# Dogs v/s Cats Classification

This is a classification problem which consists of 25000 images of dogs and cats in jpeg format. Our task is to correctly classify them as dogs and cats using convolutional neural networks.

## Importing Libraries

We will be using keras framework for implementing our model

In [1]:
import keras
import matplotlib.pyplot as plt
import pandas as pd
import numpy as np
from keras.models import Sequential
from keras.layers import Dense, Dropout, Conv2D, Flatten, MaxPooling2D
from keras.utils import to_categorical
from sklearn.metrics import classification_report
import cv2
from tqdm import tqdm

Using TensorFlow backend.


In [2]:
import os
image_ids = os.listdir('../input/train/train/')

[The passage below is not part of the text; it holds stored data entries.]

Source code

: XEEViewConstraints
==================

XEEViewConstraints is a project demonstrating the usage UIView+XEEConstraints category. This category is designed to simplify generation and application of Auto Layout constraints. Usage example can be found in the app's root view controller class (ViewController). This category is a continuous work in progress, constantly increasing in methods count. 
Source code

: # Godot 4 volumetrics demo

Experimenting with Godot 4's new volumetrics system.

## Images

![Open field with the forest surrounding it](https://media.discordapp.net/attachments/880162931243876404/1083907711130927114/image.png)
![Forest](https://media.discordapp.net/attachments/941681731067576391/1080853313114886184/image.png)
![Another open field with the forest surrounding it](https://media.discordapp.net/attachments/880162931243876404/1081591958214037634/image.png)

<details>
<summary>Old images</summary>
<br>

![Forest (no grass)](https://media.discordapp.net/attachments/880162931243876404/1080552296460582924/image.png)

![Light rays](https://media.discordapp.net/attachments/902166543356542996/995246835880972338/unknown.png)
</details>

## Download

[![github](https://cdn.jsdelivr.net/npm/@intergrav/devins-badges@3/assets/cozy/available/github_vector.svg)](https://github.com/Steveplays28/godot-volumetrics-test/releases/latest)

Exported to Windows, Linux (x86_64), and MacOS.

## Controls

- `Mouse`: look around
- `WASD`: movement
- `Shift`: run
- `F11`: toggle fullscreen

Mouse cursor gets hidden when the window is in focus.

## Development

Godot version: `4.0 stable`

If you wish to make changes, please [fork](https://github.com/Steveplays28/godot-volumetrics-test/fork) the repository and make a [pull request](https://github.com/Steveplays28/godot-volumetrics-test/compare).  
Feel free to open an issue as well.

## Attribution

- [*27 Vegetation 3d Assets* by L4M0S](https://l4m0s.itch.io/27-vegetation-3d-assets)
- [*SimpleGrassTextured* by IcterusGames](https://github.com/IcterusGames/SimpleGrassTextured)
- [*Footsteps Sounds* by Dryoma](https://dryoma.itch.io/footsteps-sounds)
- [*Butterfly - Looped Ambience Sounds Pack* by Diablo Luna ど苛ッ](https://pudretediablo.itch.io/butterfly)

As the data consists of images named as "dog.1.jpg", so we will store the image information in the x_train list and the category into y_train list.

In [3]:
x_train = []
y_train = []
for i in tqdm(image_ids):
    category = i.split(".")[0]
    if category == "dog":
        y_train.append(1)
    else:
        y_train.append(0)
        
    img_arr = cv2.imread("../input/train/train/"+i, cv2.IMREAD_GRAYSCALE)
    img_arr = cv2.resize(img_arr, dsize=(128, 128))
    x_train.append(img_arr)

100%|██████████| 25000/25000 [00:43<00:00, 580.42it/s]


In [4]:
x_train = np.array(x_train)
x_train.shape

(25000, 128, 128)

In [6]:
x_train = x_train/255
x_train = x_train.reshape(-1, 128, 128, 1)

In [7]:
import pickle
f = open("x_train.pickle", "wb")
pickle.dump(x_train, f)
f.close()
f = open("y_train.pickle", "wb")
pickle.dump(y_train,f)
f.close()

## Defining our model

In [8]:
model = Sequential()
model.add(Conv2D(4,(3,3),strides=1, padding='valid', activation = 'relu', input_shape = x_train.shape[1:]))
model.add(MaxPooling2D(pool_size = (2,2), strides=2))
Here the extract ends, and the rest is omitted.